There is much that Joe Orton would have hated about this film if he had seen
it. The hideous representation of Truscott is one of countless offences
it commits in an all-too-obvious attempt at widening the appeal of a play
that was originally intended for a theatre audience of some sophistication.
The insensitive treatment of the embalmed corpse of Mrs McLeavy (one of the
most shocking aspects of the stage play) has none of the irreverent malice
that Orton intended (as an attack on the pointless rituals attached to death)

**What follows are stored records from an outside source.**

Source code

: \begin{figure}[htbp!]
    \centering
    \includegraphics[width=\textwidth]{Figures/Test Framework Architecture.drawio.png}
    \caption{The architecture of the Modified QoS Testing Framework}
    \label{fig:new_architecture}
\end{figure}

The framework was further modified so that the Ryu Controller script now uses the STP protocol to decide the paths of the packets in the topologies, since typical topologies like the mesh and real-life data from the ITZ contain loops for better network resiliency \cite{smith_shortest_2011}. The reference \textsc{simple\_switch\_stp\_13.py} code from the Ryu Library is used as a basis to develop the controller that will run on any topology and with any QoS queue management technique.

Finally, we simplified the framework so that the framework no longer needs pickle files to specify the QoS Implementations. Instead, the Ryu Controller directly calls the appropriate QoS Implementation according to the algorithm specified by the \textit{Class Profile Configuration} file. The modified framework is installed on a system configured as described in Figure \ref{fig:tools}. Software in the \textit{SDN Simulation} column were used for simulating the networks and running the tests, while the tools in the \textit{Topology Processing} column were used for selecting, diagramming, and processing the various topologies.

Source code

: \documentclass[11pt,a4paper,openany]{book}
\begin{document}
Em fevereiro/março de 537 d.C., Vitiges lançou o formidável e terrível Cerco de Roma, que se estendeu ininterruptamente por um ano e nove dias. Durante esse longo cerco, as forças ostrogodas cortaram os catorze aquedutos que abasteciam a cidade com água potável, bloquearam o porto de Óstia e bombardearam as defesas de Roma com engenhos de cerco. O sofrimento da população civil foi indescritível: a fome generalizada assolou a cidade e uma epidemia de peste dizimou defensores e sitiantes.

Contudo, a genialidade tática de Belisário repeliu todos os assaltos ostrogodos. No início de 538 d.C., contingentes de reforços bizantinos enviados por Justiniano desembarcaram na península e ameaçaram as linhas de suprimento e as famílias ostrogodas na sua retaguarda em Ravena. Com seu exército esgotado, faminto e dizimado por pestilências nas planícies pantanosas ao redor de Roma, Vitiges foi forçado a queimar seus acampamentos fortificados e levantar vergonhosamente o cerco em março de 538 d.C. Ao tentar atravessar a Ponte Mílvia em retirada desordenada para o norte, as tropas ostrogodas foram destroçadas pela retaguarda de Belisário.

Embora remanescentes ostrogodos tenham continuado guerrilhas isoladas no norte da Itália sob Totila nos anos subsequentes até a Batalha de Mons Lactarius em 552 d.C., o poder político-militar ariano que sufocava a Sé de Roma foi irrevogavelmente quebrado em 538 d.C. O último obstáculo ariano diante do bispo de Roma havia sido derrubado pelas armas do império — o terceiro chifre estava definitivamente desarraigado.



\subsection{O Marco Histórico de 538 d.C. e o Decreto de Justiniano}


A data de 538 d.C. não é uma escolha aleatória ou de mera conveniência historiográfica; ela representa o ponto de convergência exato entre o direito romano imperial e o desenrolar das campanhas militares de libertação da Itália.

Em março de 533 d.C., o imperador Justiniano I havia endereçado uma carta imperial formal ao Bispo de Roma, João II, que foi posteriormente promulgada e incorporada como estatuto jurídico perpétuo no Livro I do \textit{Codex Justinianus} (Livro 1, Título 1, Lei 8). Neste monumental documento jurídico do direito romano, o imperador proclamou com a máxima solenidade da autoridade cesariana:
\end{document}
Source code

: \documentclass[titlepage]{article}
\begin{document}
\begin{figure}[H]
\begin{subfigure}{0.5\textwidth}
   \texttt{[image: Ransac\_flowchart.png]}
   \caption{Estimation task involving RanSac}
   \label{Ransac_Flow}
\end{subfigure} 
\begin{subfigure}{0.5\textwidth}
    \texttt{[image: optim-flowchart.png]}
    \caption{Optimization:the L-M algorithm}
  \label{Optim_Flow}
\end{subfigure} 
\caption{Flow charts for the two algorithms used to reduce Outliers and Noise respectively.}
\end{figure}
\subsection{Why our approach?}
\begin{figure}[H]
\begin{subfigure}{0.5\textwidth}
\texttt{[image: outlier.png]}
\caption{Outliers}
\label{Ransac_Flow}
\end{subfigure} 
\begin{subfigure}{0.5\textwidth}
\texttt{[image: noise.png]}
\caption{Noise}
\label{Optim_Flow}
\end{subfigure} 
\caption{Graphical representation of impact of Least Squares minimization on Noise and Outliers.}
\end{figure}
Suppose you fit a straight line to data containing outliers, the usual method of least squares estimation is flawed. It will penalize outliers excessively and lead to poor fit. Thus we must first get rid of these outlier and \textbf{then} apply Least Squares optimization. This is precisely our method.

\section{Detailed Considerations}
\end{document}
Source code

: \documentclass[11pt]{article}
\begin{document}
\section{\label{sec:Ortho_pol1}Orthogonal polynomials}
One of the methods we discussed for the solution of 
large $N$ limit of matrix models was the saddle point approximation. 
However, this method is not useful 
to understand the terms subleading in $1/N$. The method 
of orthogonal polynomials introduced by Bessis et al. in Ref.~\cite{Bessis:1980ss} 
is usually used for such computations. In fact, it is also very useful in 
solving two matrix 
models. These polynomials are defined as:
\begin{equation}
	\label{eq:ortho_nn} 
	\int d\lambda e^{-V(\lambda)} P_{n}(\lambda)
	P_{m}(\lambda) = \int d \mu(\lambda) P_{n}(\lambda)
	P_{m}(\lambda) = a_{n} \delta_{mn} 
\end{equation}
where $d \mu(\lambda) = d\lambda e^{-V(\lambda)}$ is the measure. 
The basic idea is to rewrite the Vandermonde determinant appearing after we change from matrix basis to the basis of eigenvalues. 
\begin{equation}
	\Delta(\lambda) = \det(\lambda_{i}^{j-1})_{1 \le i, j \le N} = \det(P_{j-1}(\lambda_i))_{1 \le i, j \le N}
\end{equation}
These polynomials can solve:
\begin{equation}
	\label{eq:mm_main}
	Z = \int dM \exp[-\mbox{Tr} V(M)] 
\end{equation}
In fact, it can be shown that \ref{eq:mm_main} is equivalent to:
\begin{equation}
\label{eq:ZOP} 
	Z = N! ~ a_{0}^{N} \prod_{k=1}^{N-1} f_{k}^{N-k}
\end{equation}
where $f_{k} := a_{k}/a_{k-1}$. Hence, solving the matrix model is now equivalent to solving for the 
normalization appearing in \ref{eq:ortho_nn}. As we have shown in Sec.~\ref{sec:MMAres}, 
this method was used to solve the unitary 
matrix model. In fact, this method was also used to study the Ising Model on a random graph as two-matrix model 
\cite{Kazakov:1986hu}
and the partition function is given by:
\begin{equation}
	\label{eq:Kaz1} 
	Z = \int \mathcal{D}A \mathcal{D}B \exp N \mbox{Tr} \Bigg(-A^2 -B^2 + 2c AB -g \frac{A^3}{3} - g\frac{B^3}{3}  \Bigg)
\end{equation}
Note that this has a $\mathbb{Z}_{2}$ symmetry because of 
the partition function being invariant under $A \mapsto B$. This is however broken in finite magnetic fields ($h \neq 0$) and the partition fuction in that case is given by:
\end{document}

- indeed the author's wry message is lost entirely, swept away in a torrent
of camp cartoonish silliness. The planning and execution of the bank
robbery is shown in laborious, tedious detail, with a crude attempt to spice
it up by shooting it through psychedelic colour filters and having the two
gay protagonists steal the titular loot in their birthday suits (no doubt
Galton and Simpson thought this a suitably Ortonesque touch, having seen
What the Butler Saw). Roy Holder plays Hal not as an ordinary-looking
homosexual lad as Orton intended, but as a fashionable transvestite, thereby
kyboshing the credibility of the character's relationship with both his father
(Milo O'Shea) and straight-looking boyfriend (Hywel Bennett).
As the sexy but appallingly venal Nurse McMahon, Lee Remick is the only member
of the cast who comes within spitting distance of Orton's conception of the
role, so it's no surprise that her scenes (most retaining the dialogue of
the original play) are by far the funniest and most enjoyable. Dick
Emery's constantly complaining Mr Bateman is one of the few additions to
the original text that makes a positive contribution, adding a jolt of well-intended
humour to make up for all of the anarchic silliness that infects most of
the film as it gallops way beyond farce into the most ludicrously inept form
of slapstick. Intermittent bursts of the sprightly but ultimately irritating
theme song, with lyrics intended to clarify the plot, provide another unwelcome
distraction, assailing your ears with a cacophony that is the exact aural
equivalent of the retina-searing colour scheme that is employed in just about
every frame of the film. The designer and cinematographer were both
clearly ingesting far too much LSD whilst working on this film, for
Loot's
over-exuberant sensory overload (which kicks in immediately with the boisterous
credits sequence and never relents until the whole toe-curling ordeal is
over) makes it feel like the worst kind of drugs-induced hallucinatory experience.
You're genuinely glad when this wildly out-of-control juggernaut finally
hits the buffers, after having well and truly knocked the stuffing out of
one of the boldest and funniest British stage plays of the era.
Loot
was the play that firmly planted the 33-year-old Joe Orton on the road to
wealth and fame (sadly he would not enjoy either for long, as he died within
eight months of it finally becoming a success).
Loot was also
the West End phenomenon that played a significant part in launching the counterculture
revolution that erupted in Britain of the late 1960s, early 1970s.
The ease with which the main characters succumb to the allure of filth lucre
and are drawn into skulduggery to slake this craving, uninhibited by a moral
system that is farcically no longer fit for purpose, feels alarmingly modern
- indeed in many respects
Loot is more relevant today than when it
was first conceived. How sad then that its one and only screen outing
to date should be such a criminally poor effort - a spluttering, over-egged
comedy hybrid in which Joe Orton's distinctive voice - a well-mannered but
savage rage against convention - is scarcely heard.